If you are thinking of buying property in the Catalan capital, it is important to have a good grasp of recent Barcelona Property Trends so you can decide whether it is a good moment to invest or not.
The city of Barcelona saw overall property prices rise by 14.4% in 2016 leaving the average price at €3,879 per square metre, which puts the growth in the Catalan capital well ahead of other Spanish cities.
However, it is worth bearing in mind that since the cost of property in Barcelona reached its maximum of €4,888 per square metre in the first quarter of 2007, the overall fall in prices has been considerable.

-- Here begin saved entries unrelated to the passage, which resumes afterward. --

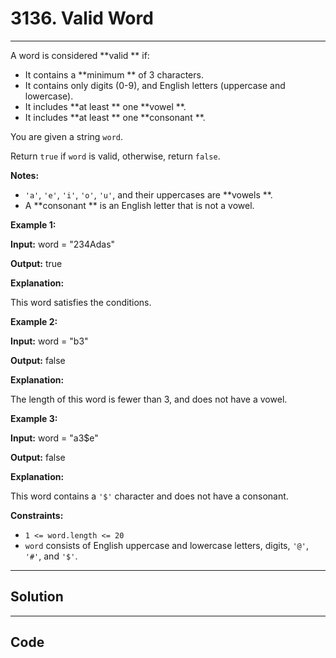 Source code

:# 3136. Valid Word

---

A word is considered **valid ** if:

  * It contains a **minimum ** of 3 characters.
  * It contains only digits (0-9), and English letters (uppercase and lowercase).
  * It includes **at least ** one **vowel **.
  * It includes **at least ** one **consonant **.



You are given a string `word`.

Return `true` if `word` is valid, otherwise, return `false`.

**Notes:**

  * `'a'`, `'e'`, `'i'`, `'o'`, `'u'`, and their uppercases are **vowels **.
  * A **consonant ** is an English letter that is not a vowel.



 

**Example 1:**

**Input:** word = "234Adas"

**Output:** true

**Explanation:**

This word satisfies the conditions.

**Example 2:**

**Input:** word = "b3"

**Output:** false

**Explanation:**

The length of this word is fewer than 3, and does not have a vowel.

**Example 3:**

**Input:** word = "a3$e"

**Output:** false

**Explanation:**

This word contains a `'$'` character and does not have a consonant.

 

**Constraints:**

  * `1 <= word.length <= 20`
  * `word` consists of English uppercase and lowercase letters, digits, `'@'`, `'#'`, and `'$'`.

---

## Solution



---

## Code
```python


```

Furthermore, you should also take note that Barcelona property trends are not homogenous from district to district with certain neighbourhoods going up in price more than others in 2016.
The graphics below should give a clear view of recent global trends and also offer a clearer idea of variations in different areas.
The graphic above shows Barcelona property trends since the early party of the decade.
Since hitting a peak of €4,888 per square metre in the first quarter of 2007, property prices fell steadily over the next few years reaching an accumulated decrease of 34.9%.
As you can see from the last section of the graphic, Barcelona property prices reached their absolute minimum in 2012 and then began levelling out before clearly increasing from 2015 onwards..
Here you can see the variations in apartment prices with massive inflation in the early part of the decade.
Recent statistics show a definite decrease and please note that property prices have appeared to be rallying before but have returned to their downward spiral.
Although this may happen again, general economic indicators in Spain suggest that the worst of the crisis is over so the cost of property is expected to remain in an upward cycle over the coming years.
This graphic shows the variation in prices in each of Barcelona's ten districts with figures from December 2015, September 2016 and December 2016 with the annual and quarter variations.
Tourism may also have kept prices up throughout the rest of the city but the effects of the economic recovery are beginning to show as more domestic Catalan and Spanish buyers enter the market again.
This is definitely the case in Sarrià-Sant Gervasi (10.3%) and Les Corts (12.2%), which are traditionally middle-class professional districts that firstly were least hit by unemployment and are now recovering more quickly than other areas.
This growth is even now reaching to working-class districts, such as Sant Andreu (6%), Nou Barris (9.5%), where recovery has been slower and the economic crisis and unemployment hit particularly hard.